Exercise instructions
Copy verbatim the block of lines in the entries below whose first line contains "End-Users, and more</td>" and whose last line contains "However, it's important". Leave out all other lines.

Exercise inputs
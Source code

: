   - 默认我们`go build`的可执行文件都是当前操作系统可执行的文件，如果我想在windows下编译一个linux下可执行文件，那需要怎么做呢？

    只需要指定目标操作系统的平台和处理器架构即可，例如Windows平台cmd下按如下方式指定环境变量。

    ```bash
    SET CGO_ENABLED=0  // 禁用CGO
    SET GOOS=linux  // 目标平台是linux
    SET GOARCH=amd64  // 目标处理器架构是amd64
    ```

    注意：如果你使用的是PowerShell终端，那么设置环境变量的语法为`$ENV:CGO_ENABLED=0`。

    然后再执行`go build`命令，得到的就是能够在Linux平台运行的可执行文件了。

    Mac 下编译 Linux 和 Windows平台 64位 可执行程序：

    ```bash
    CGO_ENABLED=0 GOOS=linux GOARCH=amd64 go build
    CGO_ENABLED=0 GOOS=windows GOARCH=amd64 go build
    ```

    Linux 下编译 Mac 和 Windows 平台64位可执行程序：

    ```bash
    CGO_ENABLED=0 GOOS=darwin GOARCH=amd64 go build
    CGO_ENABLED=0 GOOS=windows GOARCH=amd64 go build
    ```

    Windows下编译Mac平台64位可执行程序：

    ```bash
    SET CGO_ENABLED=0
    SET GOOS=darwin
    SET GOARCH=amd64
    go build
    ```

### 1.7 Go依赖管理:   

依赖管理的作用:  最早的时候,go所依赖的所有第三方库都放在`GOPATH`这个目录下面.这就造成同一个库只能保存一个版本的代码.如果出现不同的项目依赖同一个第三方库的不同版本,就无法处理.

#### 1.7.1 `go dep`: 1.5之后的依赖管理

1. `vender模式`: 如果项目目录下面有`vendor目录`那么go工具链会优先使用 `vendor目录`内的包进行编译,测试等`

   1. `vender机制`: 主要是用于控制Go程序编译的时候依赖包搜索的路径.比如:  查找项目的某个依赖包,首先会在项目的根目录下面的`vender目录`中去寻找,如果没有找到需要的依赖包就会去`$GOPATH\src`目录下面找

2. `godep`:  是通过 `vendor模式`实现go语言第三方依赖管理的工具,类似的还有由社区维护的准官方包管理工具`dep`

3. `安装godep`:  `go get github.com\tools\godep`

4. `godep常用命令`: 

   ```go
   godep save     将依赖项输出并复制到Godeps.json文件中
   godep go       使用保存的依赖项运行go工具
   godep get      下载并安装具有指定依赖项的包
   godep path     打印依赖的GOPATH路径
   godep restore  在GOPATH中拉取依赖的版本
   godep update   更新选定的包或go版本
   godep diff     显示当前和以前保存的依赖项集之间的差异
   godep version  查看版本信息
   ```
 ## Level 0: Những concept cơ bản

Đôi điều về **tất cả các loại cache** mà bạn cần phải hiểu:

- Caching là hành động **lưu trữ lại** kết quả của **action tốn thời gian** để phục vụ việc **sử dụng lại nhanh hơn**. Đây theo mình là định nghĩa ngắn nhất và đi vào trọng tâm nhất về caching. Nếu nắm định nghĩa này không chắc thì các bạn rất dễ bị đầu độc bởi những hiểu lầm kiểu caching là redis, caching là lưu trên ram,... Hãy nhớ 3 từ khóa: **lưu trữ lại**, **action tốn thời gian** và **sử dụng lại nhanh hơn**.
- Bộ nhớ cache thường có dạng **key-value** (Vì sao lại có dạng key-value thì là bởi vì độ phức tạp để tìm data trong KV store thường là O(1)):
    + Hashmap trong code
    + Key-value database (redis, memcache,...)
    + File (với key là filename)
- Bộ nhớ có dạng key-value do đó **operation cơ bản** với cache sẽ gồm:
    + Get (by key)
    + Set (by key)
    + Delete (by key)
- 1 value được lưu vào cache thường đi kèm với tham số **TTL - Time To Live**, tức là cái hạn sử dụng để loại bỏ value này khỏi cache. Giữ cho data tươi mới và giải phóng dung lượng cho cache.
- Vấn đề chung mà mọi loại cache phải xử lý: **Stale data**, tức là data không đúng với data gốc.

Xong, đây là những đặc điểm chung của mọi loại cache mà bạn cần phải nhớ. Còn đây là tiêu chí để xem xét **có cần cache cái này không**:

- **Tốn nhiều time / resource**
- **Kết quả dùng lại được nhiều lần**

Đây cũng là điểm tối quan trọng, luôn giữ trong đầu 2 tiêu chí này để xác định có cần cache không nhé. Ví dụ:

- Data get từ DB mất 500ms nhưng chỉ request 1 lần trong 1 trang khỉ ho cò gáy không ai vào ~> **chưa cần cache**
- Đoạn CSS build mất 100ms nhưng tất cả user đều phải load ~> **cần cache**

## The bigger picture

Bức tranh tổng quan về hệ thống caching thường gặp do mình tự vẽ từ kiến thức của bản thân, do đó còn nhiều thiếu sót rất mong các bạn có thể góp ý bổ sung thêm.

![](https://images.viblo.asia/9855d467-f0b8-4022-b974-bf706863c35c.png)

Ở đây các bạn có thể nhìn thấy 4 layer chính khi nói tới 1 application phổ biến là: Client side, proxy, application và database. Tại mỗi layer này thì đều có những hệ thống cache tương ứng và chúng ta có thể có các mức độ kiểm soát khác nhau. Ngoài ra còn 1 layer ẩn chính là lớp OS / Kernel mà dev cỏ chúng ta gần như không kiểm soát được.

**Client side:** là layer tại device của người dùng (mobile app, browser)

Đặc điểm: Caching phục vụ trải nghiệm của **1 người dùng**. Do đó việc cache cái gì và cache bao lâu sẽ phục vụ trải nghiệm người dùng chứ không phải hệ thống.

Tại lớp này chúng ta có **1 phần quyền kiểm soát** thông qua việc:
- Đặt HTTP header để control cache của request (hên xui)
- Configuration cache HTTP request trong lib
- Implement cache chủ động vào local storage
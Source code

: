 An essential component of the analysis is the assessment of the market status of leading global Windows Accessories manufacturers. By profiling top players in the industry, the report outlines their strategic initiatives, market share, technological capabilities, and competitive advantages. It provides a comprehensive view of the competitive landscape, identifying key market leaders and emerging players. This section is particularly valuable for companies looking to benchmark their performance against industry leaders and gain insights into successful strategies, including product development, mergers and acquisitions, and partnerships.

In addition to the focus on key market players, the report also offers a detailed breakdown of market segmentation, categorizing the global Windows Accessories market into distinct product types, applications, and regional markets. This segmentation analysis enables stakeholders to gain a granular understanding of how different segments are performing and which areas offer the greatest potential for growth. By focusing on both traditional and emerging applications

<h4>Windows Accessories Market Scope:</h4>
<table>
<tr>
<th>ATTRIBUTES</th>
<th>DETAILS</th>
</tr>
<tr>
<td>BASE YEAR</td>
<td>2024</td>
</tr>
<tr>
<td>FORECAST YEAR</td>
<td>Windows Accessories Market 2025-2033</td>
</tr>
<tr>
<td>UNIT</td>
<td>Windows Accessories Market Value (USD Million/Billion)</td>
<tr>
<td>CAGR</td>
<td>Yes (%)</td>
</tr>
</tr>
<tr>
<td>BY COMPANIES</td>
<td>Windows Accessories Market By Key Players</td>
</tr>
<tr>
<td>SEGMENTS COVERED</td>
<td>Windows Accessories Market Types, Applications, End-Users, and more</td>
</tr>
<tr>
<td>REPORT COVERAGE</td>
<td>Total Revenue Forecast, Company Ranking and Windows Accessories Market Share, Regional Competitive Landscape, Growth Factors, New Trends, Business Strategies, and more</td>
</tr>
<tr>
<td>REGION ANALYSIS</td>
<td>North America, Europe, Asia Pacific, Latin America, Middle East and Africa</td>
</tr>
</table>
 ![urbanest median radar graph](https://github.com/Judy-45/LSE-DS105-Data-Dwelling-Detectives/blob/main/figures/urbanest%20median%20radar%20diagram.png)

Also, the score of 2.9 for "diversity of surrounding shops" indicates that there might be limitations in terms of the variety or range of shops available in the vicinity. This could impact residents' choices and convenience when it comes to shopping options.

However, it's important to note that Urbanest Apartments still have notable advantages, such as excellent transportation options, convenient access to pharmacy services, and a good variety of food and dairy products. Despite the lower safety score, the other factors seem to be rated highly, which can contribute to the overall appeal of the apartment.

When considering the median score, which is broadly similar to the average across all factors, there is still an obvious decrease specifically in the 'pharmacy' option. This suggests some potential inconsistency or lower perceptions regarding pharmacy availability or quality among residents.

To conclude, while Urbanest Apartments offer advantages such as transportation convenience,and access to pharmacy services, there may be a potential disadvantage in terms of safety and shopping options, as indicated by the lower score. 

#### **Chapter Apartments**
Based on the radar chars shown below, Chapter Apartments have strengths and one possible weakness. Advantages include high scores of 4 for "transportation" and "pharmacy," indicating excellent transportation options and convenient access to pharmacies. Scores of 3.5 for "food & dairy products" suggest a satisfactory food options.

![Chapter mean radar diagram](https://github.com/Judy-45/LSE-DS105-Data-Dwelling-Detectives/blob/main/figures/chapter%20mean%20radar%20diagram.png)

Answer to this problem
<td>Windows Accessories Market Types, Applications, End-Users, and more</td>
</tr>
<tr>
<td>REPORT COVERAGE</td>
<td>Total Revenue Forecast, Company Ranking and Windows Accessories Market Share, Regional Competitive Landscape, Growth Factors, New Trends, Business Strategies, and more</td>
</tr>
<tr>
<td>REGION ANALYSIS</td>
<td>North America, Europe, Asia Pacific, Latin America, Middle East and Africa</td>
</tr>
</table>
 ![urbanest median radar graph](https://github.com/Judy-45/LSE-DS105-Data-Dwelling-Detectives/blob/main/figures/urbanest%20median%20radar%20diagram.png)

Also, the score of 2.9 for "diversity of surrounding shops" indicates that there might be limitations in terms of the variety or range of shops available in the vicinity. This could impact residents' choices and convenience when it comes to shopping options.

However, it's important to note that Urbanest Apartments still have notable advantages, such as excellent transportation options, convenient access to pharmacy services, and a good variety of food and dairy products. Despite the lower safety score, the other factors seem to be rated highly, which can contribute to the overall appeal of the apartment.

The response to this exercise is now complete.